↓↓↓
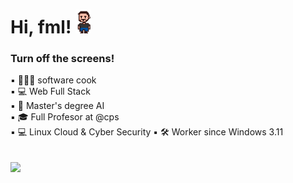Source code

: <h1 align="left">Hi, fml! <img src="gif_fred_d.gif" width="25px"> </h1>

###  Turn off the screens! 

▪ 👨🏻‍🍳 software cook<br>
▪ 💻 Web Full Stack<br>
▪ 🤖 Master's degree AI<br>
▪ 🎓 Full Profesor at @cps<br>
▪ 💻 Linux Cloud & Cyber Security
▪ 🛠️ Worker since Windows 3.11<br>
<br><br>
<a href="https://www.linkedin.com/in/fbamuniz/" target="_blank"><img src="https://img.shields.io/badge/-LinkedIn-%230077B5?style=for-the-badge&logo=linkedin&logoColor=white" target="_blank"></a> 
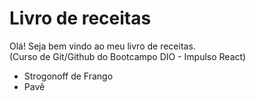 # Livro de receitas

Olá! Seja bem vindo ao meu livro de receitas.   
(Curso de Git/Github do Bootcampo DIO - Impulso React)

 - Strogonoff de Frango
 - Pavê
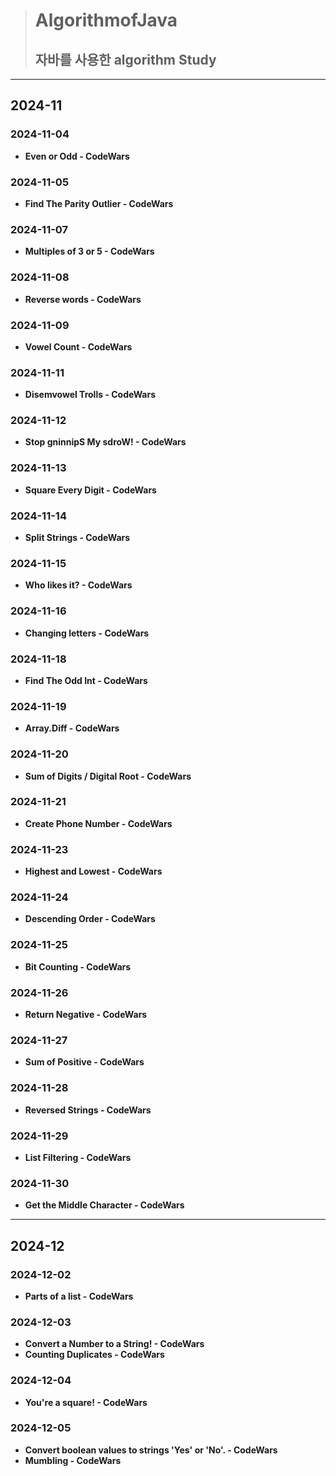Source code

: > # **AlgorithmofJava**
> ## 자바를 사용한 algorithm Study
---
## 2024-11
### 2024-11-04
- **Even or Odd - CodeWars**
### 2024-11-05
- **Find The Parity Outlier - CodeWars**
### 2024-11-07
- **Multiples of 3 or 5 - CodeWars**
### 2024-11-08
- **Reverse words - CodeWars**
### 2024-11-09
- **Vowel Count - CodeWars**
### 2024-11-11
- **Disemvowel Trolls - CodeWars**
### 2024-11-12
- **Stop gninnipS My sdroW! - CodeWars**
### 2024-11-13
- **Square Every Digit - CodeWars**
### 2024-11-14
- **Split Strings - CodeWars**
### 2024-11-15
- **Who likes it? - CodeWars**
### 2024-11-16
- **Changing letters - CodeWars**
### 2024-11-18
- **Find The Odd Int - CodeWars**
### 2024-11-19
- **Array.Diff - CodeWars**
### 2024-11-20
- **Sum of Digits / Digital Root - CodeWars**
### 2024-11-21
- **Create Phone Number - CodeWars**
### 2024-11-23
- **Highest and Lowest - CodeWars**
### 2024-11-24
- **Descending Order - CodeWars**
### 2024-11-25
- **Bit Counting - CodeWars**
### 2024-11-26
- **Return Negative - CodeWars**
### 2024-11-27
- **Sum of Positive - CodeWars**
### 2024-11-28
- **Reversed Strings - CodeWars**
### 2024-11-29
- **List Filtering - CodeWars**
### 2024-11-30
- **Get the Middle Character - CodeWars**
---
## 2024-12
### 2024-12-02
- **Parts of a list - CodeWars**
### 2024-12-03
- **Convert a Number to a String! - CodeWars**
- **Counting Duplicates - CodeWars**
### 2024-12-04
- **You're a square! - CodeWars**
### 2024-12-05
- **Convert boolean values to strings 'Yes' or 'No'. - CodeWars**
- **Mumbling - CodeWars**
↑↑↑
What to produce |
Up to and including the last line above, starting with the line that contains "- **Counting Duplicates - CodeWars**", return each line exactly and nothing else.

Task solution |
- **Counting Duplicates - CodeWars**
### 2024-12-04
- **You're a square! - CodeWars**
### 2024-12-05
- **Convert boolean values to strings 'Yes' or 'No'. - CodeWars**
- **Mumbling - CodeWars**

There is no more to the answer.